En esta esquina del continente suramericano llamada Colombia, donde
confluyen los encuentros del Norte y del Sur, de Oriente y Occidente, y donde las múltiples expresiones culturales que surcan el territorio llenan de posibilidades el pensamiento y la acción, se genera una constante contraposición de ideas, modos de vida, anhelos y frustraciones. Somos un crisol irresuelto de realidades que intentan reivindicar sus identidades, pero que no logran, al momento de racionalizar la realidad, encontrar los fundamentos precisos que provean coherencia. Recurrimos a mil argucias argumentativas, pasionales y filosóficas que nos den la confianza para seguir construyendo sobre los vacíos abismales de nuestra historia; nos invade un obligado subjetivismo que se ciñe a lo tradicional en aras de la estabilidad mental.
Los procesos históricos en Colombia, si bien comparten similitud con los de
naciones con desarrollos análogos, no tienen el desenvolvimiento que un observador externo podría vaticinar. Es nuestra singularidad: hacer todo a nuestra manera sin saber porqué. En política, arte, economía, o cualquier aspecto de nuestra conformación cultural, adoptamos, ávidos, las novedades, para dotarlas luego de un pintoresco y genético influjo, del que, luego, las consecuencias inesperadas son objeto de veneración o ataque.

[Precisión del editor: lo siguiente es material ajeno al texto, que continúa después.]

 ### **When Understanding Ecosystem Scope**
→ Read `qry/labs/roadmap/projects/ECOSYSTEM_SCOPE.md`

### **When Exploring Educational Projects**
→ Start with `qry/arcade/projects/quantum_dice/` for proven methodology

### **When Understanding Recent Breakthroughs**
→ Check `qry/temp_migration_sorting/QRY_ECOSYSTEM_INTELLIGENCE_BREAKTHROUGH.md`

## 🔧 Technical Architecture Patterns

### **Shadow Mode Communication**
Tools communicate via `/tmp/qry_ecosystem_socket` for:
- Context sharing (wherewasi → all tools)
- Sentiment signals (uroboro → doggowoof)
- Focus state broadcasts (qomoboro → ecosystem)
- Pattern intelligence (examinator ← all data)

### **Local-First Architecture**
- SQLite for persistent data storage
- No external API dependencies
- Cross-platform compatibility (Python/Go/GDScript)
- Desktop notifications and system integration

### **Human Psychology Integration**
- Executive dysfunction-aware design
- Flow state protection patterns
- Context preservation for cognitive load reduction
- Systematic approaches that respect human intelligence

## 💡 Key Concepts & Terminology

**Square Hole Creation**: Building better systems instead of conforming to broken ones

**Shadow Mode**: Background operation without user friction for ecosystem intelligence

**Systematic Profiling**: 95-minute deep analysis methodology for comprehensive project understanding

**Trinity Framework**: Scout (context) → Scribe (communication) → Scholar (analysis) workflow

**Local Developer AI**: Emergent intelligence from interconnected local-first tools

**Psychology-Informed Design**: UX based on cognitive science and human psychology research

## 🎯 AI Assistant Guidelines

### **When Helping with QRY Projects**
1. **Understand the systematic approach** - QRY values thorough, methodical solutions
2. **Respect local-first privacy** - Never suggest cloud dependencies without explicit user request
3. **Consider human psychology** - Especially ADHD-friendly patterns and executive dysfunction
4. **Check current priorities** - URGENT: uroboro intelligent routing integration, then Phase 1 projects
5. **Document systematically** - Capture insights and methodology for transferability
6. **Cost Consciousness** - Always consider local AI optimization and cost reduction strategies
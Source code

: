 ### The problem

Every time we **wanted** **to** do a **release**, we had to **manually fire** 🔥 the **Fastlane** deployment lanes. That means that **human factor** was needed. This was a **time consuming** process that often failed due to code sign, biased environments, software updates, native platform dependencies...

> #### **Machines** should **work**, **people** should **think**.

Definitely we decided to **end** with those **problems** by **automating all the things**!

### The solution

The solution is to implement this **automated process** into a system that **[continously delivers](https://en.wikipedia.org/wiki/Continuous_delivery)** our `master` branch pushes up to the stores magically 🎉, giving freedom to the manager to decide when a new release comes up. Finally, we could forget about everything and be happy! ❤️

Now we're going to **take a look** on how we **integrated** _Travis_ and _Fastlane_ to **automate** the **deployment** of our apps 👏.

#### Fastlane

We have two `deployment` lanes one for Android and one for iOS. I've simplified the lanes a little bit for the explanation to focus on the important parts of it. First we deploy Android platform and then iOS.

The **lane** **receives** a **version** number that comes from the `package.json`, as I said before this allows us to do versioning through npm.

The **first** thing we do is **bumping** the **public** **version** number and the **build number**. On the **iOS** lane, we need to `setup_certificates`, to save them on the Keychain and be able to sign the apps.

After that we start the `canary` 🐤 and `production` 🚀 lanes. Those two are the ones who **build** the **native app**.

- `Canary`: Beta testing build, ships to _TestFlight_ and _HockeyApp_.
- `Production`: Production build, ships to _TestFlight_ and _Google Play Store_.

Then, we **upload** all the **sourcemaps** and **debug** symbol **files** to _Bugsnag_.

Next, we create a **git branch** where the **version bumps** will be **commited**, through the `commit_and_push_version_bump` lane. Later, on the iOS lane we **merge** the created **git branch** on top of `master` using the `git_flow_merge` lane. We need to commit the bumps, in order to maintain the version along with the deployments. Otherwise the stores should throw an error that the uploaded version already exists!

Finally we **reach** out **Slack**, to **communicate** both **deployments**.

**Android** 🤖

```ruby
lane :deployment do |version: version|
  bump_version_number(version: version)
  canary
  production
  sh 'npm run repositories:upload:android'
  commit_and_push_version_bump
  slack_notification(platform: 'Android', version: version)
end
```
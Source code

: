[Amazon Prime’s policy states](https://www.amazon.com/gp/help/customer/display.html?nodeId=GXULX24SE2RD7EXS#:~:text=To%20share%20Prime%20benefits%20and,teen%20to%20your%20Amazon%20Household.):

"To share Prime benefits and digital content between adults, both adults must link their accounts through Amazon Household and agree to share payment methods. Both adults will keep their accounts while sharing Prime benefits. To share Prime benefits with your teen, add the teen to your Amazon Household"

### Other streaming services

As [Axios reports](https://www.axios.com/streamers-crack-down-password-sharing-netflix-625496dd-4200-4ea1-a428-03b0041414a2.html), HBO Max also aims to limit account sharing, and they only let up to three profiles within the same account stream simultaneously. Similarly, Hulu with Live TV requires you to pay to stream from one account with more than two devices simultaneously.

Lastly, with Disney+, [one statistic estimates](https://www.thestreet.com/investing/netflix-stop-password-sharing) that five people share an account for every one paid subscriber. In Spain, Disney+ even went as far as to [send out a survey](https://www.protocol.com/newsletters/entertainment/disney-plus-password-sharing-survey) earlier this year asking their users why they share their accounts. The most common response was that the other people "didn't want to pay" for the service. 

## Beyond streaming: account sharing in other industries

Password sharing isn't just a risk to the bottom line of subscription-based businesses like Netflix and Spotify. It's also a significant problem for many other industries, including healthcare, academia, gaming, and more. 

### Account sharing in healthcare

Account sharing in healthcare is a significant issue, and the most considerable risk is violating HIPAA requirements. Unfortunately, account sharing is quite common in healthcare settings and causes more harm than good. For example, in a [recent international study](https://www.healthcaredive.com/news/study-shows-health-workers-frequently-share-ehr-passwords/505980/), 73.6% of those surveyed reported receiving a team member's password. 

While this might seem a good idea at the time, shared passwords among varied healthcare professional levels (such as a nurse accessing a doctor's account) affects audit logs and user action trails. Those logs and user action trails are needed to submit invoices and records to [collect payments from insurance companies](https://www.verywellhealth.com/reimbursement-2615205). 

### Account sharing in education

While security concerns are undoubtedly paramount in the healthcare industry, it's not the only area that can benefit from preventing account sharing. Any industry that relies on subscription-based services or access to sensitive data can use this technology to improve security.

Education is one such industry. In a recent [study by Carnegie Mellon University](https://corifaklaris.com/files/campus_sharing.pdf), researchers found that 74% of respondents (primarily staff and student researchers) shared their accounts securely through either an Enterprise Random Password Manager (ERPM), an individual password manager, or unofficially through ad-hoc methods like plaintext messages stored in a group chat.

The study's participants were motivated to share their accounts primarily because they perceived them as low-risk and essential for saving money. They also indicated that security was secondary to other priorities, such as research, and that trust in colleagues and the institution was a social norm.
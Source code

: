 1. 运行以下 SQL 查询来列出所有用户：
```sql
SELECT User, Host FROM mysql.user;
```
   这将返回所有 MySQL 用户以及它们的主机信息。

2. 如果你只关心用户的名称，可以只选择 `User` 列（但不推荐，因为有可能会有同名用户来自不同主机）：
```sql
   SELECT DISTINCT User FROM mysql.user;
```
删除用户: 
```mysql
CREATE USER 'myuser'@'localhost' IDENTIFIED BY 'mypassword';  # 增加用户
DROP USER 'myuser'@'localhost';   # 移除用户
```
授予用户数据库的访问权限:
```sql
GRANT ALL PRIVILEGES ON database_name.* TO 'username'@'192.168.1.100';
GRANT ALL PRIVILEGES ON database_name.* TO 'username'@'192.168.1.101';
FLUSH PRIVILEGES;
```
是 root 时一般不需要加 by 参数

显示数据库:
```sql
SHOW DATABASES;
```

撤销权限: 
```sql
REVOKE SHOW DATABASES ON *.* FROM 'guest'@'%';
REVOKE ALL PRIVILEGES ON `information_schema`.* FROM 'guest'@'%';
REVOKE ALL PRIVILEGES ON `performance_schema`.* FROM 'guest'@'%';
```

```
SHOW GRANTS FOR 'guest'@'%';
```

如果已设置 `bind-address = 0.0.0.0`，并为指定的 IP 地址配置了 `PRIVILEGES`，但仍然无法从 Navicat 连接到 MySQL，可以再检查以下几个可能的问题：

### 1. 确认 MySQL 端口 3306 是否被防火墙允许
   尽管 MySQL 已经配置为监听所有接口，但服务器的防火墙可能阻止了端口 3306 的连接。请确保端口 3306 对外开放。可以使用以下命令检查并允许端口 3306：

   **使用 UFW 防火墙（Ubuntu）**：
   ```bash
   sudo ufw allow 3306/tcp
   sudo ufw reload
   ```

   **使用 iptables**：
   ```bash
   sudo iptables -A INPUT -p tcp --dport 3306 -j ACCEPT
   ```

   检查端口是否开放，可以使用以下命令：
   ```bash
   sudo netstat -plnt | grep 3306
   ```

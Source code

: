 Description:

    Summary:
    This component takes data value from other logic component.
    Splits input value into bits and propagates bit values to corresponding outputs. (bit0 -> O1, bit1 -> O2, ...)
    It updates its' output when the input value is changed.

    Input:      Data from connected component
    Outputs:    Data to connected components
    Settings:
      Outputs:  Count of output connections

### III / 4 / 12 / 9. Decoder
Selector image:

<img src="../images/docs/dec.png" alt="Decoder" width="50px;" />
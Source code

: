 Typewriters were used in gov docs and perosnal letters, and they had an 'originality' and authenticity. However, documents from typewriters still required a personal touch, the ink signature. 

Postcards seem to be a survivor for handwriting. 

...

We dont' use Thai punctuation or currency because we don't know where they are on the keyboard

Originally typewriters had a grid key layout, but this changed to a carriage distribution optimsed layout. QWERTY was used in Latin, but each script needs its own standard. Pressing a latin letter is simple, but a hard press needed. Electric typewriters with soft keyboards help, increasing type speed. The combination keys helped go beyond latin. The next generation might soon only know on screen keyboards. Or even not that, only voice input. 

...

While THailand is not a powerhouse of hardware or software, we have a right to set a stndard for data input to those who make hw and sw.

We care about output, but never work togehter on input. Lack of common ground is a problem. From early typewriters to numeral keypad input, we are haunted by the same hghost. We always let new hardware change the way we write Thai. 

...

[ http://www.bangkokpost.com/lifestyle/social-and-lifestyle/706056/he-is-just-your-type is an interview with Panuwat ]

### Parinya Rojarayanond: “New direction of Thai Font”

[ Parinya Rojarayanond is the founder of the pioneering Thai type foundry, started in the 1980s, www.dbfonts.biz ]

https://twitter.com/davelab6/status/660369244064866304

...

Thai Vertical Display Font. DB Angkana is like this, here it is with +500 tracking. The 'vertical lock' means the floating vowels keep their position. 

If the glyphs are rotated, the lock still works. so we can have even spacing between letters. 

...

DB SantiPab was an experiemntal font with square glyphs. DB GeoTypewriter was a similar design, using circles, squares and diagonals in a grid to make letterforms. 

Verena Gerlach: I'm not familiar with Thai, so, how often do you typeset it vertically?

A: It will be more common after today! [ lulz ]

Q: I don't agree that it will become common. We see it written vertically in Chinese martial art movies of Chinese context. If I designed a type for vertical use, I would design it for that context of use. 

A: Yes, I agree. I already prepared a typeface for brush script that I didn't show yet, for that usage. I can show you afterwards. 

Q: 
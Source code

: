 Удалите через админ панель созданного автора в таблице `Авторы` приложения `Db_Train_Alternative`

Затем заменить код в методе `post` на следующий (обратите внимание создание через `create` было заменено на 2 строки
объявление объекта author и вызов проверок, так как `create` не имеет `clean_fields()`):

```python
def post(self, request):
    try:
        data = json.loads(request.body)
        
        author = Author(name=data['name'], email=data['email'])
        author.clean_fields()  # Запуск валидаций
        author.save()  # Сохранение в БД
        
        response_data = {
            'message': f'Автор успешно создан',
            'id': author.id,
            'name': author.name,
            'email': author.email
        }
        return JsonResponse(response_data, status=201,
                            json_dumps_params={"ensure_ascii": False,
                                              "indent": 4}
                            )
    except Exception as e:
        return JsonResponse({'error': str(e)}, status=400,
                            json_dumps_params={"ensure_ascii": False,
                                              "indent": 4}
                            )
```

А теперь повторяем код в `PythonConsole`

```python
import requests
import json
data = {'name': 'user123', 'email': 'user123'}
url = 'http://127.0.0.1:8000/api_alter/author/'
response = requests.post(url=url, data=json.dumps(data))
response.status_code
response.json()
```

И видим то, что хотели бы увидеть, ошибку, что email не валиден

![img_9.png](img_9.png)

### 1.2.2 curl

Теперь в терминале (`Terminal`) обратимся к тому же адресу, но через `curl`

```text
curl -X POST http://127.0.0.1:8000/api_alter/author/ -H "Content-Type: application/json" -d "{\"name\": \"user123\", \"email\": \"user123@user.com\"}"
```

Es este el realismo mágico del que hablan nuestros críticos literarios.
Manifestación de una exaltada experimentación llena de afectación que nos lleva de la dicha a la aflicción sin la causalidad lógica que normalmente define los modelos. Es el resultado de que de un baldío inmotivado surjan los magníficos oasis que sin previo aviso, pero regularmente, llenan nuestras almas de pasión y contraste.
Las preguntas saltan y caen, aparecen y desaparecen al son de los
acontecimientos. Sin embargo, una actitud rigurosa, filosófica, siempre quiere una razón íntima, que sosiegue la inquietud del ser. ¿Cómo pensamos en Colombia? ¿Hemos, tal vez, renunciado a la pretensión por definirnos, ante la fatiga crónica de nuestros desencuentros? No podríamos asegurar la renuncia, pero puede haberse enquistado una actitud pragmática y de confrontación que actúa como alternativa a la impaciencia que nace de no vernos concisamente determinados y que es la razón por la cual estamos constantemente fuera de nosotros, proyectados en una fantasía edénica que esperamos algún día se haga realidad.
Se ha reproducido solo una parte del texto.